Documentary feature examining why genocides keep occurring—from the Armenian genocide in 1915, to the Holocaust, Bosnia, Rwanda and now Darfur—through the eyes and music of the Grammy award-winning rock band “System of a Down,” based in Los Angeles, whose members are all grandchildren of genocide survivors.
As the band tours the world and touches on the locations and stories of genocide in the last century, the film follows the personal story of the lead singer’s grandfather, a 96-year-old survivor of the Armenian genocide, one of the few remaining survivors from his village in Turkey. With the arguments of Harvard Professor Samantha Power, the personal stories of survivors from Armenia, Rwanda and Darfur, policy critics and whistleblowers—the “screamers”—the film targets the problem of genocide denial, with specific reference to the Turkish government’s current campaign to stop its citizens from discussing the genocide.
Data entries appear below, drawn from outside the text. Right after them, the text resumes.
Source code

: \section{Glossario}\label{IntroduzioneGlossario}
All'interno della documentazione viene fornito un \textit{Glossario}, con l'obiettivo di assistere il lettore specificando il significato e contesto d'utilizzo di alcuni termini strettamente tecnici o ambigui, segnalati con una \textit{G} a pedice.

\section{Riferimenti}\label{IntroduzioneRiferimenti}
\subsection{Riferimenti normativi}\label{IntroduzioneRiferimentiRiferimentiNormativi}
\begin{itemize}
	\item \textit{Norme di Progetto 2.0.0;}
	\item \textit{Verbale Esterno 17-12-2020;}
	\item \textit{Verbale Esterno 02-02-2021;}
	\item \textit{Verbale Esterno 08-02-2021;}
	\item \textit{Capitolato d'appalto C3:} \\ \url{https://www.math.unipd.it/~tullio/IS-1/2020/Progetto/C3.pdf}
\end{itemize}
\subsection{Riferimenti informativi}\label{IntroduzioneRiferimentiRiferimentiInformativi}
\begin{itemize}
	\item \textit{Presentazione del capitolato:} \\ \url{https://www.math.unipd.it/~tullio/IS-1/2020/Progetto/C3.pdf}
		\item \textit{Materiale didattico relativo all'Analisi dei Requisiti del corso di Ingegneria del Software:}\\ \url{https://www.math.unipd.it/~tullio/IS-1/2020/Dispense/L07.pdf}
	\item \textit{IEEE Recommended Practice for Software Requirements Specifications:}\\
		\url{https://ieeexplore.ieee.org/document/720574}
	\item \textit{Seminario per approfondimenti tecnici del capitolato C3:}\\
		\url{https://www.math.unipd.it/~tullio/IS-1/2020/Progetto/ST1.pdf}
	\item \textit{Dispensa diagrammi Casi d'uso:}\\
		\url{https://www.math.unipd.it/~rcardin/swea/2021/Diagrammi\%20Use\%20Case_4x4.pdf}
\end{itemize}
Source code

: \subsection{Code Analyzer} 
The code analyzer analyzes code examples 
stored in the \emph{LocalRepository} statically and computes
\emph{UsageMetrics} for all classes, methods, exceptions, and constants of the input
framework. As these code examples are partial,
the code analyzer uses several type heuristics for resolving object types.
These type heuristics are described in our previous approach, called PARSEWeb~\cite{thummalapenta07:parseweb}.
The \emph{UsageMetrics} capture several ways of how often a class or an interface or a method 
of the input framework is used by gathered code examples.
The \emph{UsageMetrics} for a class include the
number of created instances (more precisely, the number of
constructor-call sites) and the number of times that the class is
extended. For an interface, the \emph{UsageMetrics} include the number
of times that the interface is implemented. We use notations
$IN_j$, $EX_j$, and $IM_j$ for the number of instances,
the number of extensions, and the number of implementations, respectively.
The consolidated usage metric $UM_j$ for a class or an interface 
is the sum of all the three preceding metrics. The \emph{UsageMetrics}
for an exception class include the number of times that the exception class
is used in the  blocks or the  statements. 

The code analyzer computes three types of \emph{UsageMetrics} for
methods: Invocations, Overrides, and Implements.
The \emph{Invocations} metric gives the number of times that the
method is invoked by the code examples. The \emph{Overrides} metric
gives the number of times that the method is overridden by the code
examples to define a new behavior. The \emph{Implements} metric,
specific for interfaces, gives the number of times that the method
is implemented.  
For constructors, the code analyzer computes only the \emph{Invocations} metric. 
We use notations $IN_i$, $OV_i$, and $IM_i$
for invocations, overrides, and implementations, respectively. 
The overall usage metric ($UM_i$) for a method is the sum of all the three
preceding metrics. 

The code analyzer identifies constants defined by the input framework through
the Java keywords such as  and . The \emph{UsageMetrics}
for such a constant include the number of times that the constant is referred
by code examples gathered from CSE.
When the band arrives back in the United States, they confront the hypocrisy of U.S. foreign policy in the debate on genocide recognition, with Speaker of the House, Dennis Hastert, actively blocking a vote in Congress. Through the band’s efforts to get Dennis to “Do the Right Thing” and Power’s thesis that America’s interest has always been to stay neutral, no matter how wide-scale the carnage, the film shows how successive Presidents and corporate interests have conspired to turn a blind eye to genocides as they are happening—whether it be Iraqi Kurds in the '80s, Rwanda in the '90s or Darfur today. After the Holocaust, we may say ‘never again’—but we don’t mean it.